I had in mind that here the focus is on Gloucester, so among other things they "also built a new minster" there – but I like your suggestion, with an extra comma in "and, although". Nortonius (talk) 21:34, 26 January 2017 (UTC)
I moved the comma rather than adding one. Does it look OK to you? Dudley Miles (talk) 22:13, 26 January 2017 (UTC)
Again, excellent – I'm annoyed with myself for not thinking of that. Nortonius (talk) 22:53, 26 January 2017 (UTC)
  • when Oswald's remains were brought to Gloucester in 909, Æthelflæd had them translated to the new minster: as I understand "translation", and as the word is used elsewhere in this article, this translation was from Bardney to the new minster in Gloucester, rather than from arrival in Gloucester to their deposition in the new minster. I would change to "deposited in" or similar.
  • I intended translation from Bardney, but I obviously did not make it clear. I am reluctant to lose the meaning that they were formally translated, not just deposited. How about "Æthelflæd had them formally translated from Bardney to the new minster". I have linked translated in case anyone is confused. Dudley Miles (talk) 20:55, 26 January 2017 (UTC)

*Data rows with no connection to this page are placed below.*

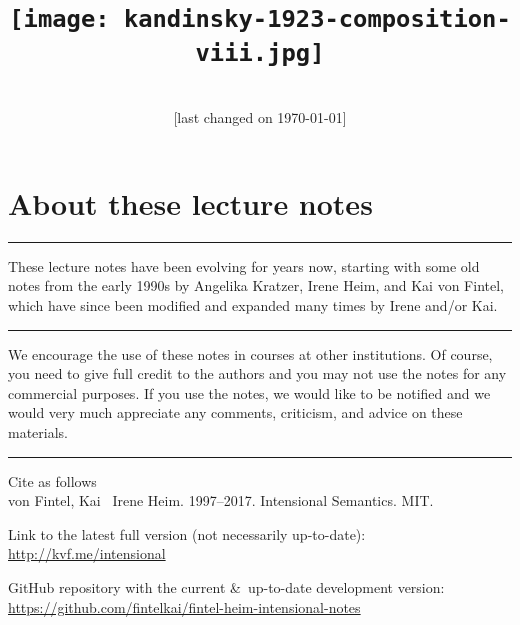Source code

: \frontmatter

\title{\\[36pt]\texttt{[image: kandinsky-1923-composition-viii.jpg]}}
\author{\and{}}
\date{\\[18pt] [last changed on \today]}

\pagestyle{empty}


\maketitle

\cleardoublepage

\section*{About these lecture notes}

\plainbreak{1} 

These lecture notes have been evolving for years now, starting with some old
notes from the early 1990s by Angelika Kratzer, Irene Heim, and Kai von Fintel,
which have since been modified and expanded many times by Irene and/or Kai.

\plainbreak{1} 

We encourage the use of these notes in courses at other institutions. Of course,
you need to give full credit to the authors and you may not use the notes for
any commercial purposes. If you use the notes, we would like to be notified and
we would very much appreciate any comments, criticism, and advice on these
materials.

\plainbreak{1}

Cite as follows\\[6pt]\null\hfill
von Fintel, Kai \amp\ Irene Heim. 1997--2017. Intensional Semantics. MIT.

\medskip

\noindent Link to the latest full version (not necessarily up-to-date):\\[6pt]
                                             \null\hfill\url{http://kvf.me/intensional}
\medskip
                                            
\noindent GitHub repository with the current \&\ up-to-date development version:\\[6pt]
            \null\hfill\url{https://github.com/fintelkai/fintel-heim-intensional-notes}

\medskip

Your suggestion is good, though I think "translated" presumes "formally" per the linked article, so I wouldn't worry about that word and would drop it. Nortonius (talk) 21:34, 26 January 2017 (UTC)

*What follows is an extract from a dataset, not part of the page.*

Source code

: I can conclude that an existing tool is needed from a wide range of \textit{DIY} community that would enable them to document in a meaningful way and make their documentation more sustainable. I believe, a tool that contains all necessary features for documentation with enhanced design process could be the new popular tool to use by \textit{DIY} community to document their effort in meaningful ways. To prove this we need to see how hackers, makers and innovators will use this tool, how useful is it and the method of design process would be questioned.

Done. Dudley Miles (talk) 22:13, 26 January 2017 (UTC)
  • In the same sentence, "Priory" is anachronistic here I believe, beginning with Cluny, and could be fixed by a change to e.g. "which was re-dedicated to him" or "to Oswald" and by moving the link for St Oswald's Priory to the preceding sentence, piping it as a link behind "a new minster", as it appears in the lead. "Priory" also occurs in the next sentence.
  • Yes you are right. I have gone through removing the word "priory" except where it refers to the later medieval building.

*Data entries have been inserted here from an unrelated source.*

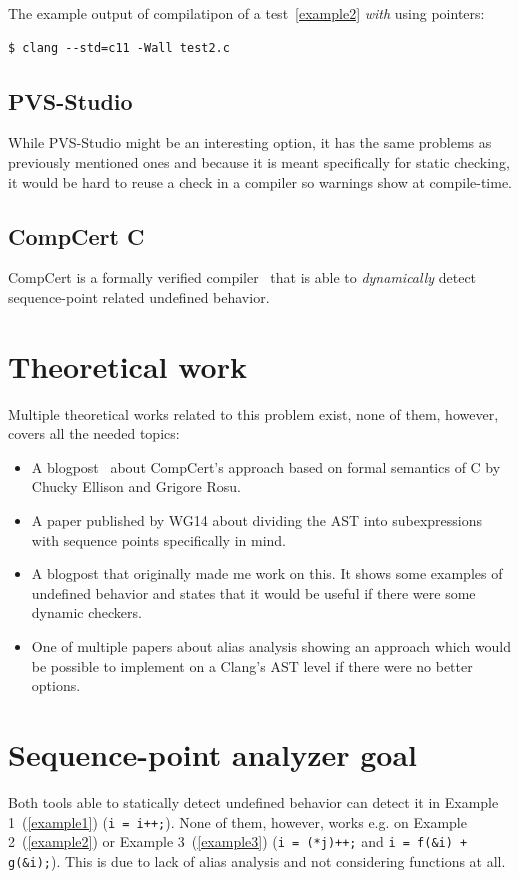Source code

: The example output of compilatipon of a test~\ref{example2} \emph{with} using pointers:
\begin{lstlisting}
$ clang --std=c11 -Wall test2.c 
\end{lstlisting}
\subsection{PVS-Studio}
While PVS-Studio might be an interesting option, it has the same problems as previously mentioned ones and because it is meant specifically for static checking, it would be hard to reuse a check in a compiler so warnings show at compile-time.
\subsection{CompCert C}
CompCert is a formally verified compiler~\cite{CompCert} that is able to \emph{dynamically} detect sequence-point related undefined behavior.
\section{Theoretical work}
Multiple theoretical works related to this problem exist, none of them, however, covers all the needed topics:
\begin{itemize}
\item A blogpost~\cite{CompCertBlogpost} about CompCert's approach based on formal semantics of C by Chucky Ellison and Grigore Rosu.~\cite{formalSemantics}
\item A paper published by WG14 about dividing the AST into subexpressions with sequence points specifically in mind.~\cite{seqPointWG14}
\item A blogpost that originally made me work on this. It shows some examples of undefined behavior and states that it would be useful if there were some dynamic checkers.~\cite{regehr}
\item One of multiple papers about alias analysis showing an approach which would be possible to implement on a Clang's AST level if there were no better options.~\cite{steensgaard}
\end{itemize}
\section{Sequence-point analyzer goal}
Both tools able to statically detect undefined behavior can detect it in Example 1~(\ref{example1}) (\verb|i = i++;|). None of them, however, works e.g. on Example 2~(\ref{example2}) or Example 3~(\ref{example3}) (\verb|i = (*j)++;| and \verb|i = f(&i) + g(&i);|). This is due to lack of alias analysis and not considering functions at all.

  • raiding as far as the Bridgnorth: "the" is presumably a minor slip.
  • the Danish midlands: "Midlands"?

Lady of the Mercians

  • Italics for Bremesburh, Scergeat and Weardbyrig I would expect? Someone somewhere (!) thinks Bremesburh is Bromsgrove (q.v.) – at times like this I wish I had access to the English Place-Name Society's generally marvellous volumes, although I've no idea if they would help here.
  • I have seen that unknown place names are often italicised, but I have never known whether it is a rule that they should be. I take it you think they should be?
I do. MOS:FOREIGNITALIC may be most relevant here, since we are writing in modern English. Nortonius (talk) 14:48, 27 January 2017 (UTC)
Done. Dudley Miles (talk) 16:34, 27 January 2017 (UTC)
I see that the Electronic Sawyer lists a source that identifies Weardbyrig as Gwespyr, or at least claims to.[4] Nortonius (talk) 21:18, 29 January 2017 (UTC)
This suggestion does not appear to have been taken up by other historians, and a location so deep in Wales seems very unlikely. David Griffiths, writing in 2001, after the Gwespyr article was published, says (p. 168) that Warburton in Cheshire has been suggested, but that a location in the West Midlands is more likely. Costambeys in 2004 describes the location as unknown. Dudley Miles (talk) 09:03, 30 January 2017 (UTC)

*Tim Clarkson, who describes Æthelflæd as "renowned as a competent war-leader", regards ...: that MOS citation issue again. But see my revised comment above, prompted by Nikkimaria's comment. I'm on the verge of striking this, I'm just waiting for a response above that will push me into doing it.

  • Norse (Norwegian): I think "Norwegian-Norse" or similar would be better, principally losing the parentheses. Looking again I see you have dealt with this differently above, e.g. by linking "Norse" to Norwegians. In light of that I would suggest just "Norse" here.
  • Historians of Anglo-Saxon England use Norse Vikings to mean Norwegian ones, but Norse can mean Scandinavians generally as in Norsemen, so to avoid misunderstanding I think it is best to spell out with the parenthesis as well as the link how the term is being used here. I have moved the parenthesis to the first mention of Norse. Dudley Miles (talk) 13:14, 27 January 2017 (UTC)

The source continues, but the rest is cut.